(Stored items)

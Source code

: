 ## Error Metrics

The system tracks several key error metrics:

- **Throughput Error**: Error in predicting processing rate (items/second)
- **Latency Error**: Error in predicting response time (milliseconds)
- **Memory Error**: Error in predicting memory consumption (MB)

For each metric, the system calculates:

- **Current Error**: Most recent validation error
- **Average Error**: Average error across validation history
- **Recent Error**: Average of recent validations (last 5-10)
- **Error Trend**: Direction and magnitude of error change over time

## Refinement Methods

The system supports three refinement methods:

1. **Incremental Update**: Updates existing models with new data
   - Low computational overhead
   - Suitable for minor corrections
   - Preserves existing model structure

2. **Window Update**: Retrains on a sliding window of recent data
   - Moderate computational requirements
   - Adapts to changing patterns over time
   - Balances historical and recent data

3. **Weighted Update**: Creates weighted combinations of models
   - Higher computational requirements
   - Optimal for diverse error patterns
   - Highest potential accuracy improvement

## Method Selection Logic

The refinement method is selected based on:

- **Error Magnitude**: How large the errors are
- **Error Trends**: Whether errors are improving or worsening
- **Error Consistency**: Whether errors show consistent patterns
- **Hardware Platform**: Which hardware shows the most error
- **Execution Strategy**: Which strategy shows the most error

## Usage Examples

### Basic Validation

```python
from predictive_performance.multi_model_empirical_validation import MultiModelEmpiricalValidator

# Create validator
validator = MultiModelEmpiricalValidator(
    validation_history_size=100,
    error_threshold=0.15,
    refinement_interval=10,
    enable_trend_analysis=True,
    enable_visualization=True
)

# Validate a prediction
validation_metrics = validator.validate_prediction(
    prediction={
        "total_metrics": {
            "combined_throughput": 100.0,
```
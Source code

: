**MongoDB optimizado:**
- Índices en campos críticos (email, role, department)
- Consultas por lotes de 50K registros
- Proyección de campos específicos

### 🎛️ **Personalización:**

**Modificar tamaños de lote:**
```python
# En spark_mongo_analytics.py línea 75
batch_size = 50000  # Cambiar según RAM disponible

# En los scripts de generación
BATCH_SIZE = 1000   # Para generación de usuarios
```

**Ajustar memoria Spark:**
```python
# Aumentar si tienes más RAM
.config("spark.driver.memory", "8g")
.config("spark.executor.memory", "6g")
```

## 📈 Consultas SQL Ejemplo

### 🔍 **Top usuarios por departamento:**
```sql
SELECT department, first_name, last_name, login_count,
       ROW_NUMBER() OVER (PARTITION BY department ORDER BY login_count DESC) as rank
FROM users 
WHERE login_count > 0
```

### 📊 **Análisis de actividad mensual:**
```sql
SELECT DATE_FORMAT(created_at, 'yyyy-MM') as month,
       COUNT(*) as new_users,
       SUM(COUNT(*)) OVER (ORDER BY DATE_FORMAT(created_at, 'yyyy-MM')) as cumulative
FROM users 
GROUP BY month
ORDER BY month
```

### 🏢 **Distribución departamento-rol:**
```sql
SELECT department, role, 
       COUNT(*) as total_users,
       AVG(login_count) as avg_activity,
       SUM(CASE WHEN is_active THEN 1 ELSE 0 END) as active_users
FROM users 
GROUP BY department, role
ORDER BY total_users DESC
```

- **REQUIRED ACTION**
In this exercise, repeat all entries exactly.

- **REPLY**
Source code

: ## Error Metrics

The system tracks several key error metrics:

- **Throughput Error**: Error in predicting processing rate (items/second)
- **Latency Error**: Error in predicting response time (milliseconds)
- **Memory Error**: Error in predicting memory consumption (MB)

For each metric, the system calculates:

- **Current Error**: Most recent validation error
- **Average Error**: Average error across validation history
- **Recent Error**: Average of recent validations (last 5-10)
- **Error Trend**: Direction and magnitude of error change over time

## Refinement Methods

The system supports three refinement methods:

1. **Incremental Update**: Updates existing models with new data
   - Low computational overhead
   - Suitable for minor corrections
   - Preserves existing model structure

2. **Window Update**: Retrains on a sliding window of recent data
   - Moderate computational requirements
   - Adapts to changing patterns over time
   - Balances historical and recent data

3. **Weighted Update**: Creates weighted combinations of models
   - Higher computational requirements
   - Optimal for diverse error patterns
   - Highest potential accuracy improvement

## Method Selection Logic

The refinement method is selected based on:

- **Error Magnitude**: How large the errors are
- **Error Trends**: Whether errors are improving or worsening
- **Error Consistency**: Whether errors show consistent patterns
- **Hardware Platform**: Which hardware shows the most error
- **Execution Strategy**: Which strategy shows the most error

## Usage Examples

### Basic Validation

```python
from predictive_performance.multi_model_empirical_validation import MultiModelEmpiricalValidator

# Create validator
validator = MultiModelEmpiricalValidator(
    validation_history_size=100,
    error_threshold=0.15,
    refinement_interval=10,
    enable_trend_analysis=True,
    enable_visualization=True
)

# Validate a prediction
validation_metrics = validator.validate_prediction(
    prediction={
        "total_metrics": {
            "combined_throughput": 100.0,
```
Source code

:**MongoDB optimizado:**
- Índices en campos críticos (email, role, department)
- Consultas por lotes de 50K registros
- Proyección de campos específicos

### 🎛️ **Personalización:**

**Modificar tamaños de lote:**
```python
# En spark_mongo_analytics.py línea 75
batch_size = 50000  # Cambiar según RAM disponible

# En los scripts de generación
BATCH_SIZE = 1000   # Para generación de usuarios
```

**Ajustar memoria Spark:**
```python
# Aumentar si tienes más RAM
.config("spark.driver.memory", "8g")
.config("spark.executor.memory", "6g")
```

## 📈 Consultas SQL Ejemplo

### 🔍 **Top usuarios por departamento:**
```sql
SELECT department, first_name, last_name, login_count,
       ROW_NUMBER() OVER (PARTITION BY department ORDER BY login_count DESC) as rank
FROM users 
WHERE login_count > 0
```

### 📊 **Análisis de actividad mensual:**
```sql
SELECT DATE_FORMAT(created_at, 'yyyy-MM') as month,
       COUNT(*) as new_users,
       SUM(COUNT(*)) OVER (ORDER BY DATE_FORMAT(created_at, 'yyyy-MM')) as cumulative
FROM users 
GROUP BY month
ORDER BY month
```

### 🏢 **Distribución departamento-rol:**
```sql
SELECT department, role, 
       COUNT(*) as total_users,
       AVG(login_count) as avg_activity,
       SUM(CASE WHEN is_active THEN 1 ELSE 0 END) as active_users
FROM users 
GROUP BY department, role
ORDER BY total_users DESC
```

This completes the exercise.